Work to be completed
Reproduce the entries in full and exactly. Pictures stay out.

-- Data shown follows --

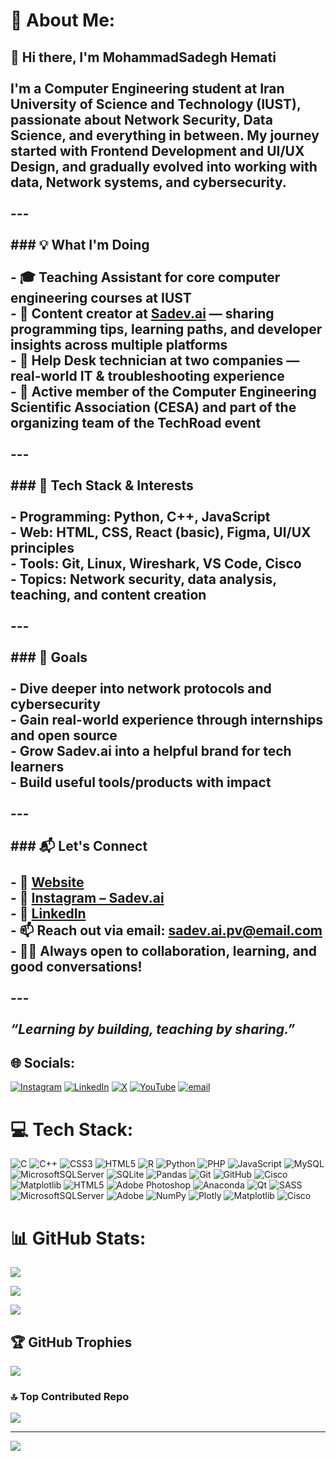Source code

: # 💫 About Me:

## 👋 Hi there, I'm MohammadSadegh Hemati<br><br>I'm a Computer Engineering student at **Iran University of Science and Technology (IUST)**, passionate about **Network Security**, **Data Science**, and everything in between. My journey started with **Frontend Development** and **UI/UX Design**, and gradually evolved into working with data,  Network systems, and cybersecurity.<br><br>---<br><br> ### 💡 What I'm Doing<br><br>- 🎓 Teaching Assistant for core computer engineering courses at IUST  <br>- 🧠 Content creator at **[Sadev.ai](https://takl.ink/Sadev.ai/)** — sharing programming tips, learning paths, and developer insights across multiple platforms  <br>- 💼 Help Desk technician at two companies — real-world IT & troubleshooting experience  <br>- 👥 Active member of the **Computer Engineering Scientific Association (CESA)** and part of the organizing team of the **TechRoad** event  <br><br>---<br><br> ### 🧰 Tech Stack & Interests<br><br>- Programming: Python, C++, JavaScript  <br>- Web: HTML, CSS, React (basic), Figma, UI/UX principles  <br>- Tools: Git, Linux, Wireshark, VS Code, Cisco <br>- Topics: Network security, data analysis, teaching, and content creation<br><br>---<br><br> ### 🚀 Goals<br><br>- Dive deeper into **network protocols and cybersecurity**<br>- Gain real-world experience through internships and open source<br>- Grow **Sadev.ai** into a helpful brand for tech learners<br>- Build useful tools/products with impact<br><br>---<br><br> ### 📬 Let's Connect<br><br>- 💼 [Website](https://takl.ink/Sadev.ai/)<br>- 📸 [Instagram – Sadev.ai](https://instagram.com/sadev.ai)<br>- 🔗 [LinkedIn](https://www.linkedin.com/in/mohammad-sadegh-hemati)<br>- 📫 Reach out via email: sadev.ai.pv@email.com  <br>- 🧑‍💻 Always open to collaboration, learning, and good conversations!<br><br>---<br><br>*“Learning by building, teaching by sharing.”*<br>





## 🌐 Socials:

[![Instagram](https://img.shields.io/badge/Instagram-%23E4405F.svg?logo=Instagram&logoColor=white)](https://instagram.com/sadev.ai) [![LinkedIn](https://img.shields.io/badge/LinkedIn-%230077B5.svg?logo=linkedin&logoColor=white)](https://linkedin.com/in/https://www.linkedin.com/in/mohammad-sadegh-hemati) [![X](https://img.shields.io/badge/X-black.svg?logo=X&logoColor=white)](https://x.com/sadev_ai) [![YouTube](https://img.shields.io/badge/YouTube-%23FF0000.svg?logo=YouTube&logoColor=white)](https://youtube.com/@https://youtube.com/@sadev-ai?si=uemDsEGsXUoKDcUP) [![email](https://img.shields.io/badge/Email-D14836?logo=gmail&logoColor=white)](mailto:sadev.ai.pv@gmail.com) 



# 💻 Tech Stack:

![C](https://img.shields.io/badge/c-%2300599C.svg?style=for-the-badge&logo=c&logoColor=white) ![C++](https://img.shields.io/badge/c++-%2300599C.svg?style=for-the-badge&logo=c%2B%2B&logoColor=white) ![CSS3](https://img.shields.io/badge/css3-%231572B6.svg?style=for-the-badge&logo=css3&logoColor=white) ![HTML5](https://img.shields.io/badge/html5-%23E34F26.svg?style=for-the-badge&logo=html5&logoColor=white) ![R](https://img.shields.io/badge/r-%23276DC3.svg?style=for-the-badge&logo=r&logoColor=white) ![Python](https://img.shields.io/badge/python-3670A0?style=for-the-badge&logo=python&logoColor=ffdd54) ![PHP](https://img.shields.io/badge/php-%23777BB4.svg?style=for-the-badge&logo=php&logoColor=white) ![JavaScript](https://img.shields.io/badge/javascript-%23323330.svg?style=for-the-badge&logo=javascript&logoColor=%23F7DF1E) ![MySQL](https://img.shields.io/badge/mysql-4479A1.svg?style=for-the-badge&logo=mysql&logoColor=white) ![MicrosoftSQLServer](https://img.shields.io/badge/Microsoft%20SQL%20Server-CC2927?style=for-the-badge&logo=microsoft%20sql%20server&logoColor=white) ![SQLite](https://img.shields.io/badge/sqlite-%2307405e.svg?style=for-the-badge&logo=sqlite&logoColor=white) ![Pandas](https://img.shields.io/badge/pandas-%23150458.svg?style=for-the-badge&logo=pandas&logoColor=white) ![Git](https://img.shields.io/badge/git-%23F05033.svg?style=for-the-badge&logo=git&logoColor=white) ![GitHub](https://img.shields.io/badge/github-%23121011.svg?style=for-the-badge&logo=github&logoColor=white) ![Cisco](https://img.shields.io/badge/cisco-%23049fd9.svg?style=for-the-badge&logo=cisco&logoColor=black) ![Matplotlib](https://img.shields.io/badge/Matplotlib-%23ffffff.svg?style=for-the-badge&logo=Matplotlib&logoColor=black) ![HTML5](https://img.shields.io/badge/html5-%23E34F26.svg?style=for-the-badge&logo=html5&logoColor=white) ![Adobe Photoshop](https://img.shields.io/badge/adobe%20photoshop-%2331A8FF.svg?style=for-the-badge&logo=adobe%20photoshop&logoColor=white) ![Anaconda](https://img.shields.io/badge/Anaconda-%2344A833.svg?style=for-the-badge&logo=anaconda&logoColor=white) ![Qt](https://img.shields.io/badge/Qt-%23217346.svg?style=for-the-badge&logo=Qt&logoColor=white) ![SASS](https://img.shields.io/badge/SASS-hotpink.svg?style=for-the-badge&logo=SASS&logoColor=white) ![MicrosoftSQLServer](https://img.shields.io/badge/Microsoft%20SQL%20Server-CC2927?style=for-the-badge&logo=microsoft%20sql%20server&logoColor=white) ![Adobe](https://img.shields.io/badge/adobe-%23FF0000.svg?style=for-the-badge&logo=adobe&logoColor=white) ![NumPy](https://img.shields.io/badge/numpy-%23013243.svg?style=for-the-badge&logo=numpy&logoColor=white) ![Plotly](https://img.shields.io/badge/Plotly-%233F4F75.svg?style=for-the-badge&logo=plotly&logoColor=white) ![Matplotlib](https://img.shields.io/badge/Matplotlib-%23ffffff.svg?style=for-the-badge&logo=Matplotlib&logoColor=black) ![Cisco](https://img.shields.io/badge/cisco-%23049fd9.svg?style=for-the-badge&logo=cisco&logoColor=black)

# 📊 GitHub Stats:

![](https://github-readme-stats.vercel.app/api?username=sadev-ai&theme=blueberry&hide_border=false&include_all_commits=true&count_private=true)<br/>

![](https://nirzak-streak-stats.vercel.app/?user=sadev-ai&theme=blueberry&hide_border=false)<br/>

![](https://github-readme-stats.vercel.app/api/top-langs/?username=sadev-ai&theme=blueberry&hide_border=false&include_all_commits=true&count_private=true&layout=compact)



## 🏆 GitHub Trophies

![](https://github-profile-trophy.vercel.app/?username=sadev-ai&theme=default&no-frame=false&no-bg=false&margin-w=4)



### 🔝 Top Contributed Repo

![](https://github-contributor-stats.vercel.app/api?username=sadev-ai&limit=5&theme=blueberry&combine_all_yearly_contributions=true)



---

[![](https://visitcount.itsvg.in/api?id=sadev-ai&icon=2&color=0)](https://visitcount.itsvg.in)



<!-- Proudly created with GPRM ( https://gprm.itsvg.in ) -->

-- Data shown concluded --

Answer space
Source code

: # 💫 About Me:

## 👋 Hi there, I'm MohammadSadegh Hemati<br><br>I'm a Computer Engineering student at **Iran University of Science and Technology (IUST)**, passionate about **Network Security**, **Data Science**, and everything in between. My journey started with **Frontend Development** and **UI/UX Design**, and gradually evolved into working with data,  Network systems, and cybersecurity.<br><br>---<br><br> ### 💡 What I'm Doing<br><br>- 🎓 Teaching Assistant for core computer engineering courses at IUST  <br>- 🧠 Content creator at **[Sadev.ai](https://takl.ink/Sadev.ai/)** — sharing programming tips, learning paths, and developer insights across multiple platforms  <br>- 💼 Help Desk technician at two companies — real-world IT & troubleshooting experience  <br>- 👥 Active member of the **Computer Engineering Scientific Association (CESA)** and part of the organizing team of the **TechRoad** event  <br><br>---<br><br> ### 🧰 Tech Stack & Interests<br><br>- Programming: Python, C++, JavaScript  <br>- Web: HTML, CSS, React (basic), Figma, UI/UX principles  <br>- Tools: Git, Linux, Wireshark, VS Code, Cisco <br>- Topics: Network security, data analysis, teaching, and content creation<br><br>---<br><br> ### 🚀 Goals<br><br>- Dive deeper into **network protocols and cybersecurity**<br>- Gain real-world experience through internships and open source<br>- Grow **Sadev.ai** into a helpful brand for tech learners<br>- Build useful tools/products with impact<br><br>---<br><br> ### 📬 Let's Connect<br><br>- 💼 [Website](https://takl.ink/Sadev.ai/)<br>- 📸 [Instagram – Sadev.ai](https://instagram.com/sadev.ai)<br>- 🔗 [LinkedIn](https://www.linkedin.com/in/mohammad-sadegh-hemati)<br>- 📫 Reach out via email: sadev.ai.pv@email.com  <br>- 🧑‍💻 Always open to collaboration, learning, and good conversations!<br><br>---<br><br>*“Learning by building, teaching by sharing.”*<br>





## 🌐 Socials:

[![Instagram](https://img.shields.io/badge/Instagram-%23E4405F.svg?logo=Instagram&logoColor=white)](https://instagram.com/sadev.ai) [![LinkedIn](https://img.shields.io/badge/LinkedIn-%230077B5.svg?logo=linkedin&logoColor=white)](https://linkedin.com/in/https://www.linkedin.com/in/mohammad-sadegh-hemati) [![X](https://img.shields.io/badge/X-black.svg?logo=X&logoColor=white)](https://x.com/sadev_ai) [![YouTube](https://img.shields.io/badge/YouTube-%23FF0000.svg?logo=YouTube&logoColor=white)](https://youtube.com/@https://youtube.com/@sadev-ai?si=uemDsEGsXUoKDcUP) [![email](https://img.shields.io/badge/Email-D14836?logo=gmail&logoColor=white)](mailto:sadev.ai.pv@gmail.com) 



# 💻 Tech Stack:

![C](https://img.shields.io/badge/c-%2300599C.svg?style=for-the-badge&logo=c&logoColor=white) ![C++](https://img.shields.io/badge/c++-%2300599C.svg?style=for-the-badge&logo=c%2B%2B&logoColor=white) ![CSS3](https://img.shields.io/badge/css3-%231572B6.svg?style=for-the-badge&logo=css3&logoColor=white) ![HTML5](https://img.shields.io/badge/html5-%23E34F26.svg?style=for-the-badge&logo=html5&logoColor=white) ![R](https://img.shields.io/badge/r-%23276DC3.svg?style=for-the-badge&logo=r&logoColor=white) ![Python](https://img.shields.io/badge/python-3670A0?style=for-the-badge&logo=python&logoColor=ffdd54) ![PHP](https://img.shields.io/badge/php-%23777BB4.svg?style=for-the-badge&logo=php&logoColor=white) ![JavaScript](https://img.shields.io/badge/javascript-%23323330.svg?style=for-the-badge&logo=javascript&logoColor=%23F7DF1E) ![MySQL](https://img.shields.io/badge/mysql-4479A1.svg?style=for-the-badge&logo=mysql&logoColor=white) ![MicrosoftSQLServer](https://img.shields.io/badge/Microsoft%20SQL%20Server-CC2927?style=for-the-badge&logo=microsoft%20sql%20server&logoColor=white) ![SQLite](https://img.shields.io/badge/sqlite-%2307405e.svg?style=for-the-badge&logo=sqlite&logoColor=white) ![Pandas](https://img.shields.io/badge/pandas-%23150458.svg?style=for-the-badge&logo=pandas&logoColor=white) ![Git](https://img.shields.io/badge/git-%23F05033.svg?style=for-the-badge&logo=git&logoColor=white) ![GitHub](https://img.shields.io/badge/github-%23121011.svg?style=for-the-badge&logo=github&logoColor=white) ![Cisco](https://img.shields.io/badge/cisco-%23049fd9.svg?style=for-the-badge&logo=cisco&logoColor=black) ![Matplotlib](https://img.shields.io/badge/Matplotlib-%23ffffff.svg?style=for-the-badge&logo=Matplotlib&logoColor=black) ![HTML5](https://img.shields.io/badge/html5-%23E34F26.svg?style=for-the-badge&logo=html5&logoColor=white) ![Adobe Photoshop](https://img.shields.io/badge/adobe%20photoshop-%2331A8FF.svg?style=for-the-badge&logo=adobe%20photoshop&logoColor=white) ![Anaconda](https://img.shields.io/badge/Anaconda-%2344A833.svg?style=for-the-badge&logo=anaconda&logoColor=white) ![Qt](https://img.shields.io/badge/Qt-%23217346.svg?style=for-the-badge&logo=Qt&logoColor=white) ![SASS](https://img.shields.io/badge/SASS-hotpink.svg?style=for-the-badge&logo=SASS&logoColor=white) ![MicrosoftSQLServer](https://img.shields.io/badge/Microsoft%20SQL%20Server-CC2927?style=for-the-badge&logo=microsoft%20sql%20server&logoColor=white) ![Adobe](https://img.shields.io/badge/adobe-%23FF0000.svg?style=for-the-badge&logo=adobe&logoColor=white) ![NumPy](https://img.shields.io/badge/numpy-%23013243.svg?style=for-the-badge&logo=numpy&logoColor=white) ![Plotly](https://img.shields.io/badge/Plotly-%233F4F75.svg?style=for-the-badge&logo=plotly&logoColor=white) ![Matplotlib](https://img.shields.io/badge/Matplotlib-%23ffffff.svg?style=for-the-badge&logo=Matplotlib&logoColor=black) ![Cisco](https://img.shields.io/badge/cisco-%23049fd9.svg?style=for-the-badge&logo=cisco&logoColor=black)

# 📊 GitHub Stats:

![](https://github-readme-stats.vercel.app/api?username=sadev-ai&theme=blueberry&hide_border=false&include_all_commits=true&count_private=true)<br/>

![](https://nirzak-streak-stats.vercel.app/?user=sadev-ai&theme=blueberry&hide_border=false)<br/>

![](https://github-readme-stats.vercel.app/api/top-langs/?username=sadev-ai&theme=blueberry&hide_border=false&include_all_commits=true&count_private=true&layout=compact)



## 🏆 GitHub Trophies

![](https://github-profile-trophy.vercel.app/?username=sadev-ai&theme=default&no-frame=false&no-bg=false&margin-w=4)



### 🔝 Top Contributed Repo

![](https://github-contributor-stats.vercel.app/api?username=sadev-ai&limit=5&theme=blueberry&combine_all_yearly_contributions=true)



---

[![](https://visitcount.itsvg.in/api?id=sadev-ai&icon=2&color=0)](https://visitcount.itsvg.in)



<!-- Proudly created with GPRM ( https://gprm.itsvg.in ) -->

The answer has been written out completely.